Improving patient’s motivation: an unrated skill in treatment’s adherence?
DOI:
https://doi.org/10.32385/rpmgf.v38i3.13325Keywords:
Motivation, Motivational interviewing, Treatment adherenceAbstract
A patient's motivation has known implications for the process of therapeutic’s adherence. In clinical practice, the patient’s weak motivation difficults his proactivity. Consequently, it interferes negatively with behaviours such as compliance with medication or adoption of healthy lifestyles, impairing the approach to various chronic pathologies. In general, studies reveal that patient motivation is a concept widely used by health professionals, albeit with an imprecise definition. Mostly, it is seen as a characteristic trait, translating into the dichotomy between motivated patients/and unmotivated patients, with a bias towards the second categorization. This perspective places the capacity for change only on the patient's side, with negative consequences for both actors in the doctor-patient relationship.
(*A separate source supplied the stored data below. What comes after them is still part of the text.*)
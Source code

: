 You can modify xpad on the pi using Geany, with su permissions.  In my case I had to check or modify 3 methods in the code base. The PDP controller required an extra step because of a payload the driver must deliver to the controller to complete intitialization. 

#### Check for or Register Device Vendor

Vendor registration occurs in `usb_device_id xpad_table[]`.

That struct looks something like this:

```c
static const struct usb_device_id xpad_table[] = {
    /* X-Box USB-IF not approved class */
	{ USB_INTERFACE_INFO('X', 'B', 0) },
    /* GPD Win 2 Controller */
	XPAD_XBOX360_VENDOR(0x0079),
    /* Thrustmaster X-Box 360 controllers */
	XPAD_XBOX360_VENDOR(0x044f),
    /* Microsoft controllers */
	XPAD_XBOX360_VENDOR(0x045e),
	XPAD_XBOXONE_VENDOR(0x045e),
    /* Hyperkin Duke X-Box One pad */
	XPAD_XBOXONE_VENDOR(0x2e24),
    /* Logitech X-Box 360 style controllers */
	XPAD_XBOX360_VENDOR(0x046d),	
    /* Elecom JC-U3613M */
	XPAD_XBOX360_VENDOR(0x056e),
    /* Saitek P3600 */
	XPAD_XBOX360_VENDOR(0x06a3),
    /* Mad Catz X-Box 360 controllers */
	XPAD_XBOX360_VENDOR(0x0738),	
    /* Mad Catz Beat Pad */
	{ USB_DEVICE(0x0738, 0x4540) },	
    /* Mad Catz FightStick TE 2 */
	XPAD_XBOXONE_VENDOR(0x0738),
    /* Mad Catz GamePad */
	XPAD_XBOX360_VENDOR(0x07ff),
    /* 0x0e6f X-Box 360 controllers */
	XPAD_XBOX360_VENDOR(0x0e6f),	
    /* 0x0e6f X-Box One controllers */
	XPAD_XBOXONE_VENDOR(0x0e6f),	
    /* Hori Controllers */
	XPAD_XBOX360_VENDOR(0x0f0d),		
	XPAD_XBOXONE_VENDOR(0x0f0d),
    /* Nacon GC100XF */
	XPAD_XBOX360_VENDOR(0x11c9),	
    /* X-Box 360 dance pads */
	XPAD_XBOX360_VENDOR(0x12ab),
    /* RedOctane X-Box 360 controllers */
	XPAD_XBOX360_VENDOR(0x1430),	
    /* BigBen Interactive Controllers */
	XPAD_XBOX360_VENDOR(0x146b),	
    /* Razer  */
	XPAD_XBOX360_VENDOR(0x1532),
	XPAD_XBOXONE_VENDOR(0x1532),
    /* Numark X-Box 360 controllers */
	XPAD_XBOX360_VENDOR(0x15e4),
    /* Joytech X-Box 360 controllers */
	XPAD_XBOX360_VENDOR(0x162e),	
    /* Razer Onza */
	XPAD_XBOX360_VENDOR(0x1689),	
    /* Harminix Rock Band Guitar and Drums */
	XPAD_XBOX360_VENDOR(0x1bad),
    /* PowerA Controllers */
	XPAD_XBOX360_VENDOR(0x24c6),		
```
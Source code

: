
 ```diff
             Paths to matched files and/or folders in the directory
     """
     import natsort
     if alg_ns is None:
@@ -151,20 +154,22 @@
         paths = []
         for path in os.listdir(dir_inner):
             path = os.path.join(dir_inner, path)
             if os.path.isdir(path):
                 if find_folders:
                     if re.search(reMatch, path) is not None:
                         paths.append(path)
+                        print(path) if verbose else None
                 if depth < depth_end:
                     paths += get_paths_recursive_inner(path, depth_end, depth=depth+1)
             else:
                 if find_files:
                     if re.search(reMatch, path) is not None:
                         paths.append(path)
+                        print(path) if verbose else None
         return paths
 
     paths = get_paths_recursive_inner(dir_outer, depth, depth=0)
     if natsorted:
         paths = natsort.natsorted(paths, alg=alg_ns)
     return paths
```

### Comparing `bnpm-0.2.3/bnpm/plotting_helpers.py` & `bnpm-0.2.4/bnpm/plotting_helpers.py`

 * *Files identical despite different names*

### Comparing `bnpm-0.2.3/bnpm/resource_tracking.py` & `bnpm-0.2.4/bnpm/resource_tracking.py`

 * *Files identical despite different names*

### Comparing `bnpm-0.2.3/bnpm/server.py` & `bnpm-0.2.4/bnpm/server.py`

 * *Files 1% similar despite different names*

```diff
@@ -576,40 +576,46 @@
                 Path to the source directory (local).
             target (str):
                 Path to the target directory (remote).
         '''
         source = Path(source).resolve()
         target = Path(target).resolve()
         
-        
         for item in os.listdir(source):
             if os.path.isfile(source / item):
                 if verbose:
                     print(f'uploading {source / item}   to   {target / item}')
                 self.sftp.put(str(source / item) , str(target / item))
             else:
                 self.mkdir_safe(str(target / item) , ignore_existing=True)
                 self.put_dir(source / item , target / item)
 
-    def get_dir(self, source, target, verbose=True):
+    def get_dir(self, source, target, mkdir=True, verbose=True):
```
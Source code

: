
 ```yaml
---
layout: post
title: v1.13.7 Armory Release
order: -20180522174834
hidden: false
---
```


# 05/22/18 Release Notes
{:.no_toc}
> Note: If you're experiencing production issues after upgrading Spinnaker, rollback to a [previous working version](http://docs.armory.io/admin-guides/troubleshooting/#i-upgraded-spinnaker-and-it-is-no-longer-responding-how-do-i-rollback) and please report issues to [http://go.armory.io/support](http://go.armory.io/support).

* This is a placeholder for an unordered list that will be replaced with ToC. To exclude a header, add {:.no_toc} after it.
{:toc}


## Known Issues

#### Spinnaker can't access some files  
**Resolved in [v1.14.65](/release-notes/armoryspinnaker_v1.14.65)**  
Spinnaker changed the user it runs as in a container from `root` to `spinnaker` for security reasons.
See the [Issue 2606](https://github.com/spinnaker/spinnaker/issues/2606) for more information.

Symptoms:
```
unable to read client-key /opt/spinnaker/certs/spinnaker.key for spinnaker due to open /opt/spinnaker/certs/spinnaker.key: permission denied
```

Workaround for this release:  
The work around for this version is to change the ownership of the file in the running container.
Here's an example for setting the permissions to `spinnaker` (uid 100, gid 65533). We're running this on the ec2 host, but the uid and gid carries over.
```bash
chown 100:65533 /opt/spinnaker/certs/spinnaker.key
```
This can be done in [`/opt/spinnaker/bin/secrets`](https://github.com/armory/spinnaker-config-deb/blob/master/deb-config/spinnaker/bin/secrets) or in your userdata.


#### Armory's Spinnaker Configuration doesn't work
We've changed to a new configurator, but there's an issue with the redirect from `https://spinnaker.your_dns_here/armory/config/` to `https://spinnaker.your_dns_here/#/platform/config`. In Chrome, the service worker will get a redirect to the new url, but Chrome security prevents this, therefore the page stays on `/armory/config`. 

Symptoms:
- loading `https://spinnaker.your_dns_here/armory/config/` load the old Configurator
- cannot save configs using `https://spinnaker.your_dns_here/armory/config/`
However, since the publication of the Motivational Interviewing Model, in the 1980s, specific techniques have been documented to assess patients' motivational status, in order to modify them. Traditionally applied to substance use disorders, these models have shown benefit in several chronic illnesses’ rehabilitative programs. Understanding a patient’s motivational state as a dynamic path, permeable to external modification and subject to control by the health professional, combined with the training of skills in this area, can improve prognoses, increase patients’ and health professional’s satisfaction, and reduce health systems’ costs.